→ Description of the task: Within the entries below, find the portion that opens with the line containing "## Description" and closes with the line containing "<rule> <separator> )*". Retype that portion exactly and only.

Top of Source records

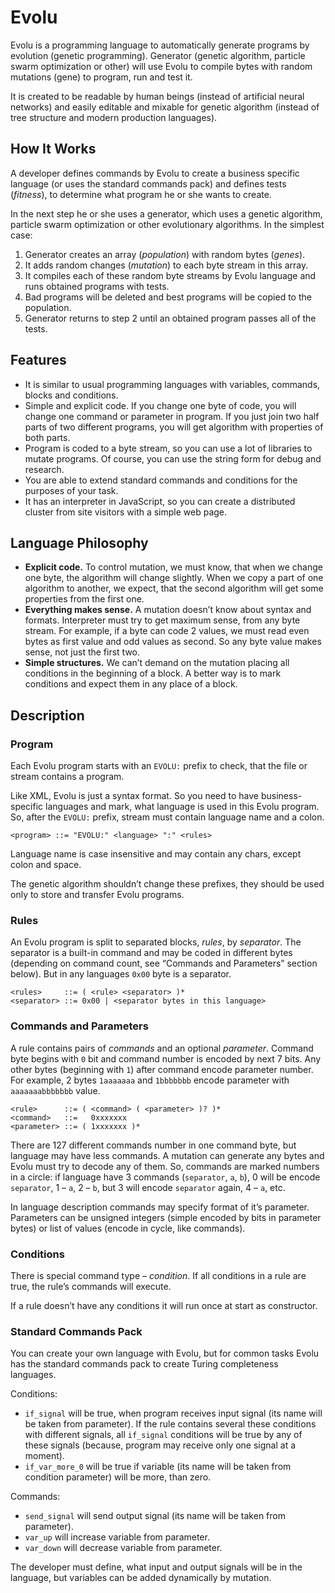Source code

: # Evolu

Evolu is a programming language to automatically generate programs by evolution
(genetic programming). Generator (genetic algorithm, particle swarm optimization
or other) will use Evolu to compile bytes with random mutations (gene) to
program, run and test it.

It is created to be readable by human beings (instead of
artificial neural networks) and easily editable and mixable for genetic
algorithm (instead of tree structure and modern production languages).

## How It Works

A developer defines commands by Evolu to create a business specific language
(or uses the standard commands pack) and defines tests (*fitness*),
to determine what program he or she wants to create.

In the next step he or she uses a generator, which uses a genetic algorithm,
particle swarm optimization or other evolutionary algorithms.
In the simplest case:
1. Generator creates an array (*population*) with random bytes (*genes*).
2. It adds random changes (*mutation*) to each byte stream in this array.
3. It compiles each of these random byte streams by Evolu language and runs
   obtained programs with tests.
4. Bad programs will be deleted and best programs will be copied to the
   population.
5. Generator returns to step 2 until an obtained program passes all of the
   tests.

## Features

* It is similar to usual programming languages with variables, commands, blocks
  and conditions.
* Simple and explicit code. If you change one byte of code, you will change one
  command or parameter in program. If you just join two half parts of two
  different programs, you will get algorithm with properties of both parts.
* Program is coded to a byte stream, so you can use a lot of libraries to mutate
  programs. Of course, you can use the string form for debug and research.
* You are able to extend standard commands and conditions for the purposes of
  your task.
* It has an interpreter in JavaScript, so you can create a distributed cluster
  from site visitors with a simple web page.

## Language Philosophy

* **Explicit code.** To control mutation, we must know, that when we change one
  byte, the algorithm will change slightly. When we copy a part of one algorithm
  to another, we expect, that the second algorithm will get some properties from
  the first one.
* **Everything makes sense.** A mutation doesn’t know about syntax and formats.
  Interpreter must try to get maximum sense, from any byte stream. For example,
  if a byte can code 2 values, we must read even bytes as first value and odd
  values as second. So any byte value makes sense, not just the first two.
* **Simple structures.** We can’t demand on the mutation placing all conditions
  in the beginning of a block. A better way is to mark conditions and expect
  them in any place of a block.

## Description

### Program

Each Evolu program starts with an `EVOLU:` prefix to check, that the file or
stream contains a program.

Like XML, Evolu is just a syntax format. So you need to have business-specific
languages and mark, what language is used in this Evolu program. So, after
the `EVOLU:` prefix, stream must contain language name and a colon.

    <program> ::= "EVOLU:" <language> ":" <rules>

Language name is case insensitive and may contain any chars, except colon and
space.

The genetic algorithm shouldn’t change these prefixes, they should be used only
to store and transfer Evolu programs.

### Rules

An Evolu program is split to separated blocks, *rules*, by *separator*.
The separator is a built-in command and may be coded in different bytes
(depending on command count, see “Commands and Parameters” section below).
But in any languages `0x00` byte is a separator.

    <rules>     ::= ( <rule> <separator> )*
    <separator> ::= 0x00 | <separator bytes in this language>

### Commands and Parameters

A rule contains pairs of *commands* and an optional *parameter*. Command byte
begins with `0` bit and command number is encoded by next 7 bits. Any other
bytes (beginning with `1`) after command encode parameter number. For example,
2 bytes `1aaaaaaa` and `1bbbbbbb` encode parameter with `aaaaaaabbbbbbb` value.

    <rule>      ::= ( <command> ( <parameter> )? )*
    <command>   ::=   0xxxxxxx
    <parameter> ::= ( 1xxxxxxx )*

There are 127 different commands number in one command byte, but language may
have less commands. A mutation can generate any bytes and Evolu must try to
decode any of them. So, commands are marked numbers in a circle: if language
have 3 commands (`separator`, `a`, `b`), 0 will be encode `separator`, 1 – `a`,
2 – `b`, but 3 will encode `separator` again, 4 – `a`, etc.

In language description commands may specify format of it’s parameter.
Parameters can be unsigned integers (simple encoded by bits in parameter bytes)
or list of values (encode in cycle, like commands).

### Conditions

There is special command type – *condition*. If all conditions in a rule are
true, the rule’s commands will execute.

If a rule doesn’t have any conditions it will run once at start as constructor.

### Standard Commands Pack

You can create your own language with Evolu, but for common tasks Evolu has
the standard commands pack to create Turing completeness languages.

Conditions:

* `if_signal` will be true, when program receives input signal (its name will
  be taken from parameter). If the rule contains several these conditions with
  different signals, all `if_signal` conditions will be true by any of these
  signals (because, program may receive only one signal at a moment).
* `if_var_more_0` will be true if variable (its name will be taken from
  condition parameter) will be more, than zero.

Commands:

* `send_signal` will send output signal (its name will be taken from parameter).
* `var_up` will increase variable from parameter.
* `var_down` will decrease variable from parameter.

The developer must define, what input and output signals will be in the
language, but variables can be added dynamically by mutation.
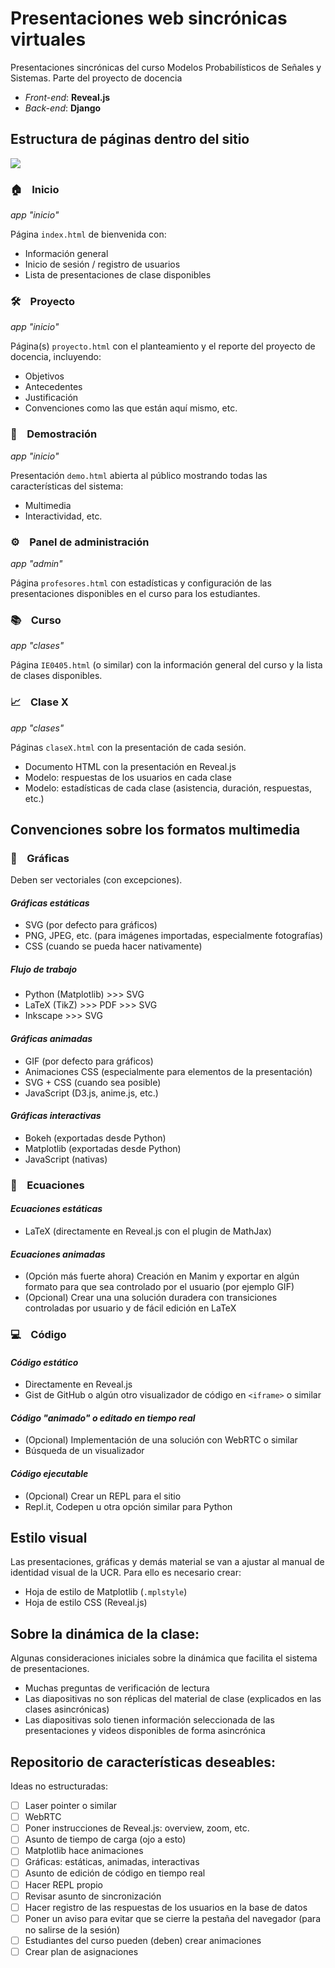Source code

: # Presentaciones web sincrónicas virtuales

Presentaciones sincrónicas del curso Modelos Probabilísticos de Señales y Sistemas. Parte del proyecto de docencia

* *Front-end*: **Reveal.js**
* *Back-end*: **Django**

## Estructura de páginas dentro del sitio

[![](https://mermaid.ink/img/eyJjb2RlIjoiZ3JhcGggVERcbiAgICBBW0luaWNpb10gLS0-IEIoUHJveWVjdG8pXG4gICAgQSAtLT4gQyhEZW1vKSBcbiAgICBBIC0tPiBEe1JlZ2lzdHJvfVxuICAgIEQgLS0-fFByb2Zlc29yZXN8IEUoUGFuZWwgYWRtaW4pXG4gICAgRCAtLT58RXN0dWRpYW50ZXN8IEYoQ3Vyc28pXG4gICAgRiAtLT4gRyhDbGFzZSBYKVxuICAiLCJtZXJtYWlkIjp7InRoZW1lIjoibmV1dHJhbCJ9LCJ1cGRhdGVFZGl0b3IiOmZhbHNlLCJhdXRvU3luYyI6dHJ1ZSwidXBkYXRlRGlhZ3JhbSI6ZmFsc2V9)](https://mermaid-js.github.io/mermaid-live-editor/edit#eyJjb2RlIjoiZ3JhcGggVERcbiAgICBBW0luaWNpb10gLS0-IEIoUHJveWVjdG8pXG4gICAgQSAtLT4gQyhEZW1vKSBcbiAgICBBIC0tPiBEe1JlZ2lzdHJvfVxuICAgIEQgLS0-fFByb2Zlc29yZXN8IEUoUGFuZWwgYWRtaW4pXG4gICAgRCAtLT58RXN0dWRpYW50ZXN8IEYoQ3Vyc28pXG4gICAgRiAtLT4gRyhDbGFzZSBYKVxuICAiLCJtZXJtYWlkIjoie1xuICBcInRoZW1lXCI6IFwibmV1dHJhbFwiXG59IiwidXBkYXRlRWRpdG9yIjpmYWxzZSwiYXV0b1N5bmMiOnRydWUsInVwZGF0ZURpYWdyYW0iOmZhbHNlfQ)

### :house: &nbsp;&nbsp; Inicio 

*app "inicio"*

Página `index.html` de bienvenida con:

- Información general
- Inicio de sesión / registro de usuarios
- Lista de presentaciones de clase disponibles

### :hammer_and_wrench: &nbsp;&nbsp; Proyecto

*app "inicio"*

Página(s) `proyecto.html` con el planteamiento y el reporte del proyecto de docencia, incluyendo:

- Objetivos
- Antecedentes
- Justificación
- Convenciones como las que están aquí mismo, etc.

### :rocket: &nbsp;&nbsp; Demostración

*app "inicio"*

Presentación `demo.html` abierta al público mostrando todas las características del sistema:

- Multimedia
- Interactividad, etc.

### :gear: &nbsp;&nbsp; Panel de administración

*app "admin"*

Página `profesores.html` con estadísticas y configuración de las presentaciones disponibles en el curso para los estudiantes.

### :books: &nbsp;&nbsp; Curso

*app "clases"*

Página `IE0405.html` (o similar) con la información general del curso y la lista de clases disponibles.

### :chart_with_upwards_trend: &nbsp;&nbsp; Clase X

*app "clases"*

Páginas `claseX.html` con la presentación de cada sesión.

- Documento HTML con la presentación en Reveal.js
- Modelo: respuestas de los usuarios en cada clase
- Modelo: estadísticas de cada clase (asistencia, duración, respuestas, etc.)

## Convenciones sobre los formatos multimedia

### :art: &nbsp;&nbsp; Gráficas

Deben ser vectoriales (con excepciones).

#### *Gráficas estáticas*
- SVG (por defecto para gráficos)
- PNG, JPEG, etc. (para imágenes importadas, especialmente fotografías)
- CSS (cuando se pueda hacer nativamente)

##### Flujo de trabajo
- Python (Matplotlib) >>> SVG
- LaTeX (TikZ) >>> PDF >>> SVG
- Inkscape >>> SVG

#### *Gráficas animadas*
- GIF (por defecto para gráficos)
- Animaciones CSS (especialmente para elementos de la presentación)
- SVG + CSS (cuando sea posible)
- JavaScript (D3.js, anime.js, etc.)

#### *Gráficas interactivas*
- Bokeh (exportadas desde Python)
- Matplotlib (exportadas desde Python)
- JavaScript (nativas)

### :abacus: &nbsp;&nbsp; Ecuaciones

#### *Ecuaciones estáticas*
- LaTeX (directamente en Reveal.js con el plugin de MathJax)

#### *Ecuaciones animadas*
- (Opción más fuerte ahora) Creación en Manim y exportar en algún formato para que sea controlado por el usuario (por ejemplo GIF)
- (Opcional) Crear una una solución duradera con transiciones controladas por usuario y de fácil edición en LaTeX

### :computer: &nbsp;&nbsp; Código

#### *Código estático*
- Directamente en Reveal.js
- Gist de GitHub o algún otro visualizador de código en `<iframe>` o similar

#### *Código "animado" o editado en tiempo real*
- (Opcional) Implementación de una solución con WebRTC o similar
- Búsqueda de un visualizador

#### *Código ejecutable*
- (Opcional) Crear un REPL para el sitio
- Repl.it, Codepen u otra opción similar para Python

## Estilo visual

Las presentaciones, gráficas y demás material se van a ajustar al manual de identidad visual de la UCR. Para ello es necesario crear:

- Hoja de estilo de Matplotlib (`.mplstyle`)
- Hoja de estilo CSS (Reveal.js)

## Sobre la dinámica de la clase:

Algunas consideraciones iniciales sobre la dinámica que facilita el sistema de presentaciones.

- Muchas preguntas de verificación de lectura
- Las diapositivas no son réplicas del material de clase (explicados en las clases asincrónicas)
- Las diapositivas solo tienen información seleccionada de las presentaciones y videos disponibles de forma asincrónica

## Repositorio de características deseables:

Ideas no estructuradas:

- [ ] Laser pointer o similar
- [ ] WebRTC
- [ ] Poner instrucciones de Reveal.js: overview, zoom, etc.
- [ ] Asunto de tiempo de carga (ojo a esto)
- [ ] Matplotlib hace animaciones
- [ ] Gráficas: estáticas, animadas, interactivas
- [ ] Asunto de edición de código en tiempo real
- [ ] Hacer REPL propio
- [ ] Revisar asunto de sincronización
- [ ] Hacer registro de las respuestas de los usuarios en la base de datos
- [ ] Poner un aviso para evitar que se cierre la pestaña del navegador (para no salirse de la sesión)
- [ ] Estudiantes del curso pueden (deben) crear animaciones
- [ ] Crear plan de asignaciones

Bottom of Source records

→ The answer:
## Description

### Program

Each Evolu program starts with an `EVOLU:` prefix to check, that the file or
stream contains a program.

Like XML, Evolu is just a syntax format. So you need to have business-specific
languages and mark, what language is used in this Evolu program. So, after
the `EVOLU:` prefix, stream must contain language name and a colon.

    <program> ::= "EVOLU:" <language> ":" <rules>

Language name is case insensitive and may contain any chars, except colon and
space.

The genetic algorithm shouldn’t change these prefixes, they should be used only
to store and transfer Evolu programs.

### Rules

An Evolu program is split to separated blocks, *rules*, by *separator*.
The separator is a built-in command and may be coded in different bytes
(depending on command count, see “Commands and Parameters” section below).
But in any languages `0x00` byte is a separator.

    <rules>     ::= ( <rule> <separator> )*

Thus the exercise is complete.